Divergent transitions after warmup for logistic regression model with horseshoe priors

Hello everyone,
I am trying to fit a logistic regression model with horseshoe regularization priors.
I ran the model without any error. However I am getting some warning messages.

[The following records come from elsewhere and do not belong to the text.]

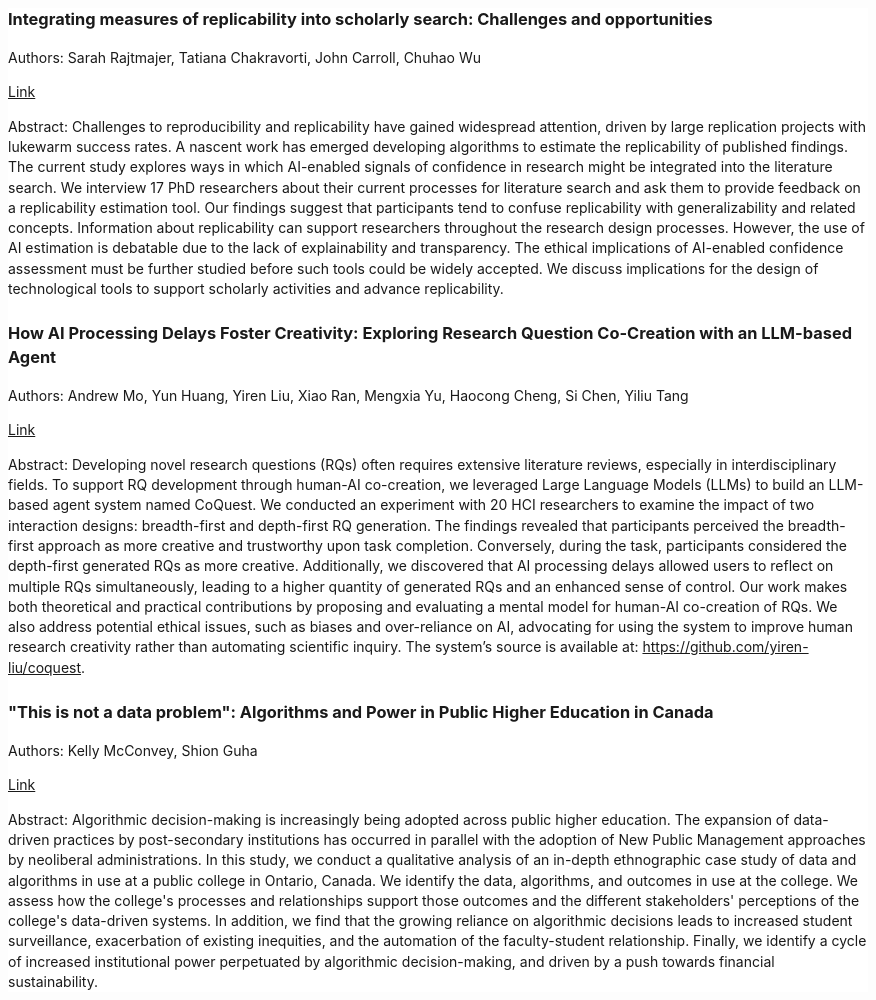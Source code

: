 

### Integrating measures of replicability into scholarly search: Challenges and opportunities
Authors: Sarah Rajtmajer, Tatiana Chakravorti, John Carroll, Chuhao Wu

[Link](https://programs.sigchi.org/chi/2024/program/content/146636)

Abstract: Challenges to reproducibility and replicability have gained widespread attention, driven by large replication projects with lukewarm success rates. A nascent work has emerged developing algorithms to estimate the replicability of published findings. The current study explores ways in which AI-enabled signals of confidence in research might be integrated into the literature search. We interview 17 PhD researchers about their current processes for literature search and ask them to provide feedback on a replicability estimation tool. Our findings suggest that participants tend to confuse replicability with generalizability and related concepts. Information about replicability can support researchers throughout the research design processes. However, the use of AI estimation is debatable due to the lack of explainability and transparency. The ethical implications of AI-enabled confidence assessment must be further studied before such tools could be widely accepted. We discuss implications for the design of technological tools to support scholarly activities and advance replicability.



### How AI Processing Delays Foster Creativity: Exploring Research Question Co-Creation with an LLM-based Agent
Authors: Andrew Mo, Yun Huang, Yiren Liu, Xiao Ran, Mengxia Yu, Haocong Cheng, Si Chen, Yiliu Tang

[Link](https://programs.sigchi.org/chi/2024/program/content/146979)

Abstract: Developing novel research questions (RQs) often requires extensive literature reviews, especially in interdisciplinary fields. To support RQ development through human-AI co-creation, we leveraged Large Language Models (LLMs) to build an LLM-based agent system named CoQuest. We conducted an experiment with 20 HCI researchers to examine the impact of two interaction designs: breadth-first and depth-first RQ generation. The findings revealed that participants perceived the breadth-first approach as more creative and trustworthy upon task completion. Conversely, during the task, participants considered the depth-first generated RQs as more creative. Additionally, we discovered that AI processing delays allowed users to reflect on multiple RQs simultaneously, leading to a higher quantity of generated RQs and an enhanced sense of control. Our work makes both theoretical and practical contributions by proposing and evaluating a mental model for human-AI co-creation of RQs. We also address potential ethical issues, such as biases and over-reliance on AI, advocating for using the system to improve human research creativity rather than automating scientific inquiry. The system’s source is available at: https://github.com/yiren-liu/coquest.



### "This is not a data problem": Algorithms and Power in Public Higher Education in Canada
Authors: Kelly McConvey, Shion Guha

[Link](https://programs.sigchi.org/chi/2024/program/content/147823)

Abstract: Algorithmic decision-making is increasingly being adopted across public higher education. The expansion of data-driven practices by post-secondary institutions has occurred in parallel with the adoption of New Public Management approaches by neoliberal administrations. In this study, we conduct a qualitative analysis of an in-depth ethnographic case study of data and algorithms in use at a public college in Ontario, Canada. We identify the data, algorithms, and outcomes in use at the college. We assess how the college's processes and relationships support those outcomes and the different stakeholders' perceptions of the college's data-driven systems. In addition, we find that the growing reliance on algorithmic decisions leads to increased student surveillance, exacerbation of existing inequities, and the automation of the faculty-student relationship. Finally, we identify a cycle of increased institutional power perpetuated by algorithmic decision-making, and driven by a push towards financial sustainability.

This is the stan model I ran,

data {
  int<lower=1> N;
  int<lower=1> K1; 
  int<lower=0,upper=1> y1[N];
  matrix[N,K1] x1;
  
}

parameters {
   real alpha1;
   vector[K1] beta1_tilde;
    vector<lower=0>[K1] lambda;
   real<lower=0> tau_tilde;
}
transformed parameters {     
   vector[K1] beta1= beta1_tilde .* lambda  * tau_tilde;
}
model {
    beta1_tilde ~ normal(0, 100);
    lambda ~ cauchy(0, 1);
    tau_tilde ~ cauchy(0, 1);
    alpha1 ~ normal(0, 100);
  
  y1 ~ bernoulli_logit_glm(x1, alpha1, beta1);
}

I am getting following warning message :

There were 21 divergent transitions after warmup. See
Runtime warnings and convergence problems
to find out why this is a problem and how to eliminate them.Examine the pairs() plot to diagnose sampling problems
to find out why this is a problem and how to eliminate them.
3: Examine the pairs() plot to diagnose sampling problems

I went through some discussions in this forum and found some solutions like increase the adapt_delta and max_treedepth. I tried that but didnt work for my problem.

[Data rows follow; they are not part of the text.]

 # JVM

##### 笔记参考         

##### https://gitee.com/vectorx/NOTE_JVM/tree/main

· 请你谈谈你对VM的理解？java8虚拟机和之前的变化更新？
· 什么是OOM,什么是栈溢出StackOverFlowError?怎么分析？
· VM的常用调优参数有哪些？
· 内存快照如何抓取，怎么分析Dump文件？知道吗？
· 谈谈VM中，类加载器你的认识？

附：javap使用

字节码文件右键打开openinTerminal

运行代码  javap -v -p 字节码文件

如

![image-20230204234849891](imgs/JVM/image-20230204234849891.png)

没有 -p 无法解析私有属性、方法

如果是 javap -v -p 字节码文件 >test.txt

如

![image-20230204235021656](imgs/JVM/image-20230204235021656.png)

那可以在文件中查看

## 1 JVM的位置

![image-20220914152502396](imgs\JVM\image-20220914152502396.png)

stan(file="logistic_model.stan", data=data, iter=2000, chains=4,
                       control = list(adapt_delta = 0.99,max_treedepth=15))

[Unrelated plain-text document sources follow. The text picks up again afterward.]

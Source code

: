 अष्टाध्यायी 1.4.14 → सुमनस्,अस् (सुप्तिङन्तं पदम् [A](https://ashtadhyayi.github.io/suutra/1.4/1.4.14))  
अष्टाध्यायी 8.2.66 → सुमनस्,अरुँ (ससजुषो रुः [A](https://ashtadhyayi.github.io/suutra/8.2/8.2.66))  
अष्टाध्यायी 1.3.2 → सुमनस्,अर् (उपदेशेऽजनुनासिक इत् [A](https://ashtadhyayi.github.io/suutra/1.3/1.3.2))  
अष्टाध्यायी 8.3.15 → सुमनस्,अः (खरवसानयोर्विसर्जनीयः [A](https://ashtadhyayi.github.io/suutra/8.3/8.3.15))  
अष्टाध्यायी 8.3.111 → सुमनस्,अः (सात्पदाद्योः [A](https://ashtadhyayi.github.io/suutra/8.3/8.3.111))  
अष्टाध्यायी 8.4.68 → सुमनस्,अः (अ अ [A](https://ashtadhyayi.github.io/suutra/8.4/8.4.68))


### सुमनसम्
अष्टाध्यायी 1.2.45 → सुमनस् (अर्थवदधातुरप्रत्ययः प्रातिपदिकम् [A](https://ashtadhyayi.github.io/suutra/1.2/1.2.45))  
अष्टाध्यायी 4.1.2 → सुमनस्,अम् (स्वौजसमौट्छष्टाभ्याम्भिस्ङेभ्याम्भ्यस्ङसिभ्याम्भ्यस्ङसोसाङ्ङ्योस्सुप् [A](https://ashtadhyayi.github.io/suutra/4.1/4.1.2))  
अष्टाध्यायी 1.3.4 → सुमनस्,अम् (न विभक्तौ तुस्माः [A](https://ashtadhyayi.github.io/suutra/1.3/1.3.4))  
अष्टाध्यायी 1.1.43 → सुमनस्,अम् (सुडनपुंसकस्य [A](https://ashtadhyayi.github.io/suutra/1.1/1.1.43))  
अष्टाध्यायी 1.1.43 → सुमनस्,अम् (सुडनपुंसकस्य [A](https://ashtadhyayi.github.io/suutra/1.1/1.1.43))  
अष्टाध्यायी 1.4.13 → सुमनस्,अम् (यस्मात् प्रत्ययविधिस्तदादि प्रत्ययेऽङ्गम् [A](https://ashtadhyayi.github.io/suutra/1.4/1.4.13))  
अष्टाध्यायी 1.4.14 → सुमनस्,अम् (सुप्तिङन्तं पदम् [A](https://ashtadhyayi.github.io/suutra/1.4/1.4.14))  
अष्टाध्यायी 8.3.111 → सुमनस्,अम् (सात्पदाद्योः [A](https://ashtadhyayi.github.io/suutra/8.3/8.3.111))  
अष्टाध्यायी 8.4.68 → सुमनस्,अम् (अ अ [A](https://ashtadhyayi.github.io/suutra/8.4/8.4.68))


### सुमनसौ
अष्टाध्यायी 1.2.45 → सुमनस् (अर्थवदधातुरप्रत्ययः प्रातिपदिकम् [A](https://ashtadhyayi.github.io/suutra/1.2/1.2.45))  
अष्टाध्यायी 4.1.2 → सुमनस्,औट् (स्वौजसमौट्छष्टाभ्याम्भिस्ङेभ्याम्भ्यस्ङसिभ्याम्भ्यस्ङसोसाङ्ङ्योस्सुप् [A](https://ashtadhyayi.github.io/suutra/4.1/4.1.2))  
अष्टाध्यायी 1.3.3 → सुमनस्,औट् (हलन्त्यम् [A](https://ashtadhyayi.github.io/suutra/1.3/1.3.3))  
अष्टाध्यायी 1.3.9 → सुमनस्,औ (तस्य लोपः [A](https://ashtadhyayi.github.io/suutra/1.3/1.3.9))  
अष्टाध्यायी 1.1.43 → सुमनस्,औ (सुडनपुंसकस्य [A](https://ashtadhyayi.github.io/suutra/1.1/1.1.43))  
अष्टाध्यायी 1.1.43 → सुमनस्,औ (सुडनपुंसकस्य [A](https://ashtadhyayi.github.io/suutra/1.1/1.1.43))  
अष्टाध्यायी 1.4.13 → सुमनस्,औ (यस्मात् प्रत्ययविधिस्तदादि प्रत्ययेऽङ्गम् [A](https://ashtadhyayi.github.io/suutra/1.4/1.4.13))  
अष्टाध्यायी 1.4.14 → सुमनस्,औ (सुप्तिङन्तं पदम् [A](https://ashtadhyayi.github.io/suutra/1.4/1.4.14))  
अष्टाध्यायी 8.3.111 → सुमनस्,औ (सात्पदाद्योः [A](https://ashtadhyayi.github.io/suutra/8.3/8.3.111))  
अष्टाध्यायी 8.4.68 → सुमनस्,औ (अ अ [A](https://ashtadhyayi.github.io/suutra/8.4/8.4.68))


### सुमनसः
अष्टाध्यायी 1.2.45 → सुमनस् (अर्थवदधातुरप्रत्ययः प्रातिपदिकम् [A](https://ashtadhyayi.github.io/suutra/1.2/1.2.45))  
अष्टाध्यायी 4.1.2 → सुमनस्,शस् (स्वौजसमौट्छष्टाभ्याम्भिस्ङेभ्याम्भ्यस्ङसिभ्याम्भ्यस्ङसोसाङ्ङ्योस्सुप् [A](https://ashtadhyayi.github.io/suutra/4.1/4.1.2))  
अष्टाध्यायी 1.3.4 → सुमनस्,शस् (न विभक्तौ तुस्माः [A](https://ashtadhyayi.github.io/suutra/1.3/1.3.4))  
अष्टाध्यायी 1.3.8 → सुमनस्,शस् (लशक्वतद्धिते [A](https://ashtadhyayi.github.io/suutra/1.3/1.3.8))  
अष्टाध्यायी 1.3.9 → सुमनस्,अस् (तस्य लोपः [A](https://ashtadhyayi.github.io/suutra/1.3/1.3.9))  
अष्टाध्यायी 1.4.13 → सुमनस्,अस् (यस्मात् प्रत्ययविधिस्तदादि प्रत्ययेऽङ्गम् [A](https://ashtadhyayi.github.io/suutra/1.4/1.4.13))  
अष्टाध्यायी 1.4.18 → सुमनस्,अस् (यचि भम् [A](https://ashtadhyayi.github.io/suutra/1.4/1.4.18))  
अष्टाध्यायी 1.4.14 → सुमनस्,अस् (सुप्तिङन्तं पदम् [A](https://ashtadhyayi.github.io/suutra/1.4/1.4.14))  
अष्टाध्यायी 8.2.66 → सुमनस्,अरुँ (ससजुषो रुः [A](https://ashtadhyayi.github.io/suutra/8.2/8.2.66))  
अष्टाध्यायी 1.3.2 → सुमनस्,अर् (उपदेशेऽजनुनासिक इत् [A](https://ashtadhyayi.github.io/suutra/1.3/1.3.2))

It is great if somebody can help me to fix this. Thank you very much.


Update :
The pairs plot based on two predictors looks like this :


Update :
I tried following parameterization which was mentioned here:

But it didn’t work.

data {
  int<lower=1> N;
  int<lower=1> K1; 
  int<lower=0,upper=1> y1[N];
  matrix[N,K1] x1;
  
  real < lower =1 > nu_global ;
  real < lower =1 > nu_local;
   
}

parameters {
  real alpha1;
  vector[K1] beta1_tilde;
  real < lower =0 > r1_global ;
  real < lower =0 > r2_global ;
  vector < lower =0 >[ K1] r1_local ;
  vector < lower =0 >[ K1] r2_local ;
}
transformed parameters {
  
  real < lower =0 > tau ; 
  vector < lower =0 >[ K1] lambda ; 
  vector[K1] beta1;
  lambda = r1_local .* sqrt ( r2_local );
  tau = r1_global * sqrt ( r2_global );
  beta1= beta1_tilde .*lambda  *tau;
     
}
model {
  
     beta1_tilde ~ normal(0, 1);
    r1_local ~ normal(0, 1);
    r2_local ~ inv_gamma (0.5* nu_local , 0.5* nu_local );
    
    r1_global ~ normal(0, 1);
    r2_global ~ inv_gamma (0.5* nu_global , 0.5* nu_global );
     alpha1 ~ normal(0, 100);
  
  y1 ~ bernoulli_logit_glm(x1, alpha1, beta1);
}
1 Like

Hi! Sorry for taking so long to reply!

I’ve only used the horseshoe in connection with brms, which automagically reparameterizes the model for you. In this case, let’s hope @avehtari or @paul.buerkner can help us out.

1 Like

The code shows the original horseshoe prior, but it would be better to use regularized horseshoe especially with Bernoulli model. See discussion why original horseshoe prior has problems with Bernoulli, the description of the more robust regularized horseshoe prior, and Stan code for it in Sparsity information and regularization in the horseshoe and other shrinkage priors. brms use the regularized horseshoe and the parameterization shown in the appendix C.1 of that paper.